• The problem: Entries must be copied exactly, with nothing left out.
##### Records for this exercise
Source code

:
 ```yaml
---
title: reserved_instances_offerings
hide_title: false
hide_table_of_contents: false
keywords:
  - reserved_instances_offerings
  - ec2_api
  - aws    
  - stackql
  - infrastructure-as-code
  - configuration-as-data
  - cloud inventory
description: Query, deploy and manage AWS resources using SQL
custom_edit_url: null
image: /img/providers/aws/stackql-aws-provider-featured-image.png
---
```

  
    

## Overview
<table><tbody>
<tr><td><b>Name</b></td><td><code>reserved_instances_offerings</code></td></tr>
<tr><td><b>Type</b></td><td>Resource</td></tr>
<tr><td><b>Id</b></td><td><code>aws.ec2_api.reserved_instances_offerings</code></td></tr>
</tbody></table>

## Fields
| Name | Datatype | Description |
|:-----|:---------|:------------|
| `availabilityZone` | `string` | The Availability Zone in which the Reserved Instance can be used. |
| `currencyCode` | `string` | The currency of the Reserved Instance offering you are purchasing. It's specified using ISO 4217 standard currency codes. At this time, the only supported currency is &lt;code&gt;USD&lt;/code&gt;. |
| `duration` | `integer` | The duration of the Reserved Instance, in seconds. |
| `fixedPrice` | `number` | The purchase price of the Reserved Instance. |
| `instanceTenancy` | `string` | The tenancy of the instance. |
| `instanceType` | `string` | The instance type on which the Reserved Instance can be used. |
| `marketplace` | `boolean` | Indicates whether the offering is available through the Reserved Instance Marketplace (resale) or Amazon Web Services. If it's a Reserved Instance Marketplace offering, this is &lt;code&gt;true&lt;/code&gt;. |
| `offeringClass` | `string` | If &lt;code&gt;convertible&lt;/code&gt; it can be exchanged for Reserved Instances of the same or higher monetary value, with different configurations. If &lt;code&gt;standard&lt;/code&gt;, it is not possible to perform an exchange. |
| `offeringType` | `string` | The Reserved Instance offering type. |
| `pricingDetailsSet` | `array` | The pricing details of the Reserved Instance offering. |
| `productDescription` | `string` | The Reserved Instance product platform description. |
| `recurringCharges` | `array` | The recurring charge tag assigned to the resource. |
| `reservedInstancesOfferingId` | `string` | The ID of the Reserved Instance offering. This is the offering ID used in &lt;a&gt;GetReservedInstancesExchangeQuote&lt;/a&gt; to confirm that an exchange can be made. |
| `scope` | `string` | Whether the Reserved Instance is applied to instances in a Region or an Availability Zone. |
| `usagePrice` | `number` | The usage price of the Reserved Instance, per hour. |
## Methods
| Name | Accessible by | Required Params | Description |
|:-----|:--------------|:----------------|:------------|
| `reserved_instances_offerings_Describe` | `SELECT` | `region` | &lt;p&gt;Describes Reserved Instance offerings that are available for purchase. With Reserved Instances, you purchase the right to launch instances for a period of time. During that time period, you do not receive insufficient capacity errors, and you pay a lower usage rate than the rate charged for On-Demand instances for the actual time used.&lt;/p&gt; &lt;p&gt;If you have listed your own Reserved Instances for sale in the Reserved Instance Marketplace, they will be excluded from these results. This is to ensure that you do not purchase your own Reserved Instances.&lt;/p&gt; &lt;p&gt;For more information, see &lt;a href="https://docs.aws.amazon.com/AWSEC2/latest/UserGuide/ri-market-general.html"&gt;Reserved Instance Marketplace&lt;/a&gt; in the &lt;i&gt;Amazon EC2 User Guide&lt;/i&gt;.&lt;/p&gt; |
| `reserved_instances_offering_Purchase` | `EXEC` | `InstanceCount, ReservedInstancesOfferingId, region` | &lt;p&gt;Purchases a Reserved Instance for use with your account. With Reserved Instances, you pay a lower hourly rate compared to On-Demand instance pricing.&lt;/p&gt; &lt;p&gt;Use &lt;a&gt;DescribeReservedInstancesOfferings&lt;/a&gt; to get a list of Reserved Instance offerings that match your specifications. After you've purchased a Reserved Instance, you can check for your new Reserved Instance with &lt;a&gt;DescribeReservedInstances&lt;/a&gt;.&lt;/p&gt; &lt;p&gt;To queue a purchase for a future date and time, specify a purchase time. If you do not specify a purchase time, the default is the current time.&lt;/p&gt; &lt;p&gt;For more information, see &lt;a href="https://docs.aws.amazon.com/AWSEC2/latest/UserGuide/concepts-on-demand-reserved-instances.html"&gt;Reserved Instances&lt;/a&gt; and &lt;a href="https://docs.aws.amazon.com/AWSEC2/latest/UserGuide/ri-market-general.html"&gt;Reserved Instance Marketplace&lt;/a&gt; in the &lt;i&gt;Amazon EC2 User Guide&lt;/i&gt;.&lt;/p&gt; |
##########
• Response to this task:
Source code

:
 ```yaml
---
title: reserved_instances_offerings
hide_title: false
hide_table_of_contents: false
keywords:
  - reserved_instances_offerings
  - ec2_api
  - aws    
  - stackql
  - infrastructure-as-code
  - configuration-as-data
  - cloud inventory
description: Query, deploy and manage AWS resources using SQL
custom_edit_url: null
image: /img/providers/aws/stackql-aws-provider-featured-image.png
---
```

  
    

## Overview
<table><tbody>
<tr><td><b>Name</b></td><td><code>reserved_instances_offerings</code></td></tr>
<tr><td><b>Type</b></td><td>Resource</td></tr>
<tr><td><b>Id</b></td><td><code>aws.ec2_api.reserved_instances_offerings</code></td></tr>
</tbody></table>

## Fields
| Name | Datatype | Description |
|:-----|:---------|:------------|
| `availabilityZone` | `string` | The Availability Zone in which the Reserved Instance can be used. |
| `currencyCode` | `string` | The currency of the Reserved Instance offering you are purchasing. It's specified using ISO 4217 standard currency codes. At this time, the only supported currency is &lt;code&gt;USD&lt;/code&gt;. |
| `duration` | `integer` | The duration of the Reserved Instance, in seconds. |
| `fixedPrice` | `number` | The purchase price of the Reserved Instance. |
| `instanceTenancy` | `string` | The tenancy of the instance. |
| `instanceType` | `string` | The instance type on which the Reserved Instance can be used. |
| `marketplace` | `boolean` | Indicates whether the offering is available through the Reserved Instance Marketplace (resale) or Amazon Web Services. If it's a Reserved Instance Marketplace offering, this is &lt;code&gt;true&lt;/code&gt;. |
| `offeringClass` | `string` | If &lt;code&gt;convertible&lt;/code&gt; it can be exchanged for Reserved Instances of the same or higher monetary value, with different configurations. If &lt;code&gt;standard&lt;/code&gt;, it is not possible to perform an exchange. |
| `offeringType` | `string` | The Reserved Instance offering type. |
| `pricingDetailsSet` | `array` | The pricing details of the Reserved Instance offering. |
| `productDescription` | `string` | The Reserved Instance product platform description. |
| `recurringCharges` | `array` | The recurring charge tag assigned to the resource. |
| `reservedInstancesOfferingId` | `string` | The ID of the Reserved Instance offering. This is the offering ID used in &lt;a&gt;GetReservedInstancesExchangeQuote&lt;/a&gt; to confirm that an exchange can be made. |
| `scope` | `string` | Whether the Reserved Instance is applied to instances in a Region or an Availability Zone. |
| `usagePrice` | `number` | The usage price of the Reserved Instance, per hour. |
## Methods
| Name | Accessible by | Required Params | Description |
|:-----|:--------------|:----------------|:------------|
| `reserved_instances_offerings_Describe` | `SELECT` | `region` | &lt;p&gt;Describes Reserved Instance offerings that are available for purchase. With Reserved Instances, you purchase the right to launch instances for a period of time. During that time period, you do not receive insufficient capacity errors, and you pay a lower usage rate than the rate charged for On-Demand instances for the actual time used.&lt;/p&gt; &lt;p&gt;If you have listed your own Reserved Instances for sale in the Reserved Instance Marketplace, they will be excluded from these results. This is to ensure that you do not purchase your own Reserved Instances.&lt;/p&gt; &lt;p&gt;For more information, see &lt;a href="https://docs.aws.amazon.com/AWSEC2/latest/UserGuide/ri-market-general.html"&gt;Reserved Instance Marketplace&lt;/a&gt; in the &lt;i&gt;Amazon EC2 User Guide&lt;/i&gt;.&lt;/p&gt; |
| `reserved_instances_offering_Purchase` | `EXEC` | `InstanceCount, ReservedInstancesOfferingId, region` | &lt;p&gt;Purchases a Reserved Instance for use with your account. With Reserved Instances, you pay a lower hourly rate compared to On-Demand instance pricing.&lt;/p&gt; &lt;p&gt;Use &lt;a&gt;DescribeReservedInstancesOfferings&lt;/a&gt; to get a list of Reserved Instance offerings that match your specifications. After you've purchased a Reserved Instance, you can check for your new Reserved Instance with &lt;a&gt;DescribeReservedInstances&lt;/a&gt;.&lt;/p&gt; &lt;p&gt;To queue a purchase for a future date and time, specify a purchase time. If you do not specify a purchase time, the default is the current time.&lt;/p&gt; &lt;p&gt;For more information, see &lt;a href="https://docs.aws.amazon.com/AWSEC2/latest/UserGuide/concepts-on-demand-reserved-instances.html"&gt;Reserved Instances&lt;/a&gt; and &lt;a href="https://docs.aws.amazon.com/AWSEC2/latest/UserGuide/ri-market-general.html"&gt;Reserved Instance Marketplace&lt;/a&gt; in the &lt;i&gt;Amazon EC2 User Guide&lt;/i&gt;.&lt;/p&gt; |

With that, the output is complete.